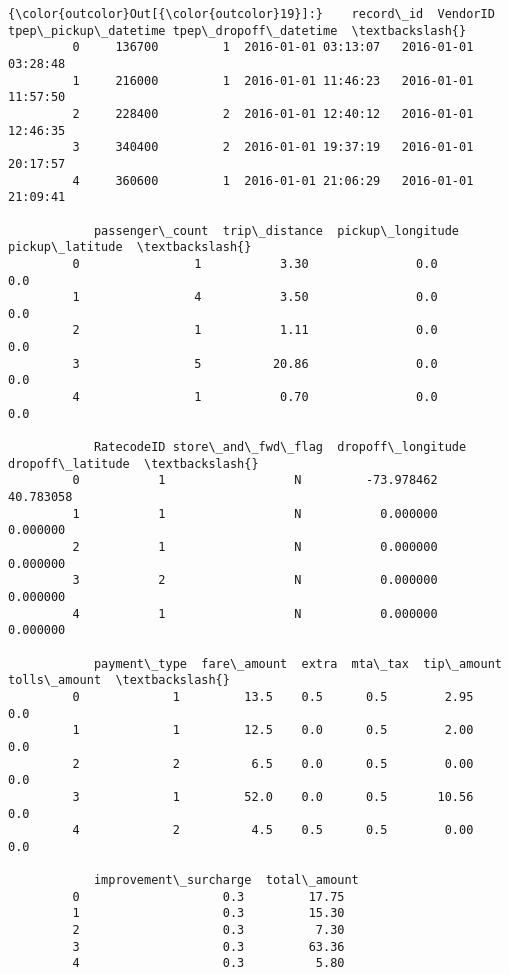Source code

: \documentclass[11pt]{article}
\begin{document}
\begin{Verbatim}[commandchars=\\\{\}]
{\color{outcolor}Out[{\color{outcolor}19}]:}    record\_id  VendorID tpep\_pickup\_datetime tpep\_dropoff\_datetime  \textbackslash{}
         0     136700         1  2016-01-01 03:13:07   2016-01-01 03:28:48   
         1     216000         1  2016-01-01 11:46:23   2016-01-01 11:57:50   
         2     228400         2  2016-01-01 12:40:12   2016-01-01 12:46:35   
         3     340400         2  2016-01-01 19:37:19   2016-01-01 20:17:57   
         4     360600         1  2016-01-01 21:06:29   2016-01-01 21:09:41   
         
            passenger\_count  trip\_distance  pickup\_longitude  pickup\_latitude  \textbackslash{}
         0                1           3.30               0.0              0.0   
         1                4           3.50               0.0              0.0   
         2                1           1.11               0.0              0.0   
         3                5          20.86               0.0              0.0   
         4                1           0.70               0.0              0.0   
         
            RatecodeID store\_and\_fwd\_flag  dropoff\_longitude  dropoff\_latitude  \textbackslash{}
         0           1                  N         -73.978462         40.783058   
         1           1                  N           0.000000          0.000000   
         2           1                  N           0.000000          0.000000   
         3           2                  N           0.000000          0.000000   
         4           1                  N           0.000000          0.000000   
         
            payment\_type  fare\_amount  extra  mta\_tax  tip\_amount  tolls\_amount  \textbackslash{}
         0             1         13.5    0.5      0.5        2.95           0.0   
         1             1         12.5    0.0      0.5        2.00           0.0   
         2             2          6.5    0.0      0.5        0.00           0.0   
         3             1         52.0    0.0      0.5       10.56           0.0   
         4             2          4.5    0.5      0.5        0.00           0.0   
         
            improvement\_surcharge  total\_amount  
         0                    0.3         17.75  
         1                    0.3         15.30  
         2                    0.3          7.30  
         3                    0.3         63.36  
         4                    0.3          5.80  
\end{Verbatim}
            
\end{document}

_WHAT YOU SHOULD DO_
Repeat the entries faithfully. Any picture gets left out.

_WRITTEN ANSWER_
Source code

: \documentclass[11pt]{article}
\begin{document}
\begin{Verbatim}[commandchars=\\\{\}]
{\color{outcolor}Out[{\color{outcolor}19}]:}    record\_id  VendorID tpep\_pickup\_datetime tpep\_dropoff\_datetime  \textbackslash{}
         0     136700         1  2016-01-01 03:13:07   2016-01-01 03:28:48   
         1     216000         1  2016-01-01 11:46:23   2016-01-01 11:57:50   
         2     228400         2  2016-01-01 12:40:12   2016-01-01 12:46:35   
         3     340400         2  2016-01-01 19:37:19   2016-01-01 20:17:57   
         4     360600         1  2016-01-01 21:06:29   2016-01-01 21:09:41   
         
            passenger\_count  trip\_distance  pickup\_longitude  pickup\_latitude  \textbackslash{}
         0                1           3.30               0.0              0.0   
         1                4           3.50               0.0              0.0   
         2                1           1.11               0.0              0.0   
         3                5          20.86               0.0              0.0   
         4                1           0.70               0.0              0.0   
         
            RatecodeID store\_and\_fwd\_flag  dropoff\_longitude  dropoff\_latitude  \textbackslash{}
         0           1                  N         -73.978462         40.783058   
         1           1                  N           0.000000          0.000000   
         2           1                  N           0.000000          0.000000   
         3           2                  N           0.000000          0.000000   
         4           1                  N           0.000000          0.000000   
         
            payment\_type  fare\_amount  extra  mta\_tax  tip\_amount  tolls\_amount  \textbackslash{}
         0             1         13.5    0.5      0.5        2.95           0.0   
         1             1         12.5    0.0      0.5        2.00           0.0   
         2             2          6.5    0.0      0.5        0.00           0.0   
         3             1         52.0    0.0      0.5       10.56           0.0   
         4             2          4.5    0.5      0.5        0.00           0.0   
         
            improvement\_surcharge  total\_amount  
         0                    0.3         17.75  
         1                    0.3         15.30  
         2                    0.3          7.30  
         3                    0.3         63.36  
         4                    0.3          5.80  
\end{Verbatim}
            
\end{document}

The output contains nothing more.